Records drawn from a dataset
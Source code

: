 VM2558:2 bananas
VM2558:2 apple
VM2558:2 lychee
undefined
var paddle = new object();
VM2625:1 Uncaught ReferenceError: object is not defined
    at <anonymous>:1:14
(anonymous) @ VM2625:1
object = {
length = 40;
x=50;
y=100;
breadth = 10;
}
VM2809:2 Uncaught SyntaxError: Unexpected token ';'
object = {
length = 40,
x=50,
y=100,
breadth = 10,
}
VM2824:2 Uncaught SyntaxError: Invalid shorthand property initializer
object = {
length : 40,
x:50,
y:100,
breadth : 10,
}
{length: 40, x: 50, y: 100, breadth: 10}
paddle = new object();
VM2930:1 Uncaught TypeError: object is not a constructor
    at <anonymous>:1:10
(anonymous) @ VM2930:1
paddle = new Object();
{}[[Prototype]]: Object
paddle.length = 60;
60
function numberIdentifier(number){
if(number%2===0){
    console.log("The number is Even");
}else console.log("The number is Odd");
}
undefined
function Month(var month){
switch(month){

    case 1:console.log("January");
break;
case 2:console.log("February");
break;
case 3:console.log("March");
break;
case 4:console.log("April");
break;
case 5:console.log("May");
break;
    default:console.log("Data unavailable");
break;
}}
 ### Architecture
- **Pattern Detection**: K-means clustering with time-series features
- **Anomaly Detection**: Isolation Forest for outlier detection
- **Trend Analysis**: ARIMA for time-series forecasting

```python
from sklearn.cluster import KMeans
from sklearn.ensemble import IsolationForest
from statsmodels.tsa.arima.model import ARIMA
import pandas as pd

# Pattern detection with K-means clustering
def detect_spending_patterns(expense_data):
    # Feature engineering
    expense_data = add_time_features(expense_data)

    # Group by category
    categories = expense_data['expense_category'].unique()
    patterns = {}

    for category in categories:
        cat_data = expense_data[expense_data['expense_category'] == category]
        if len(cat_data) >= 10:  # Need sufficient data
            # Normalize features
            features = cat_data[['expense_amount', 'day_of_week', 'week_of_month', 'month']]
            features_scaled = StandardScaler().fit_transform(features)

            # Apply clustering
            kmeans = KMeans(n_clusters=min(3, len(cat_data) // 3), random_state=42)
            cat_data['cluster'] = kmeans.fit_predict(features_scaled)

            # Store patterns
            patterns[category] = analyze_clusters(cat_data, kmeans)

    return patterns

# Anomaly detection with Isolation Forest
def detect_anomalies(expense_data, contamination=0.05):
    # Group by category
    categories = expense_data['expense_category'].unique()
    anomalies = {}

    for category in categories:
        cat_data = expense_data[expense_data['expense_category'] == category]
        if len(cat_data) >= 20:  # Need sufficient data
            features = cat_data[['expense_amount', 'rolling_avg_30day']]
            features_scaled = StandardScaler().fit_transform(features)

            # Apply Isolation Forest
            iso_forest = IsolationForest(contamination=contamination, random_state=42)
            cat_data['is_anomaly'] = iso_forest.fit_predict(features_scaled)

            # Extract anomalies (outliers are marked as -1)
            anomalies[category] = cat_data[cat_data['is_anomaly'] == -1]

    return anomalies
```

WHAT TO PRODUCE: All that is needed is the exact run of lines above from the line containing "at <anonymous>:1:10" through the line containing "### Architecture", both of them included.

RESPONSE TO THIS EXERCISE:
    at <anonymous>:1:10
(anonymous) @ VM2930:1
paddle = new Object();
{}[[Prototype]]: Object
paddle.length = 60;
60
function numberIdentifier(number){
if(number%2===0){
    console.log("The number is Even");
}else console.log("The number is Odd");
}
undefined
function Month(var month){
switch(month){

    case 1:console.log("January");
break;
case 2:console.log("February");
break;
case 3:console.log("March");
break;
case 4:console.log("April");
break;
case 5:console.log("May");
break;
    default:console.log("Data unavailable");
break;
}}
 ### Architecture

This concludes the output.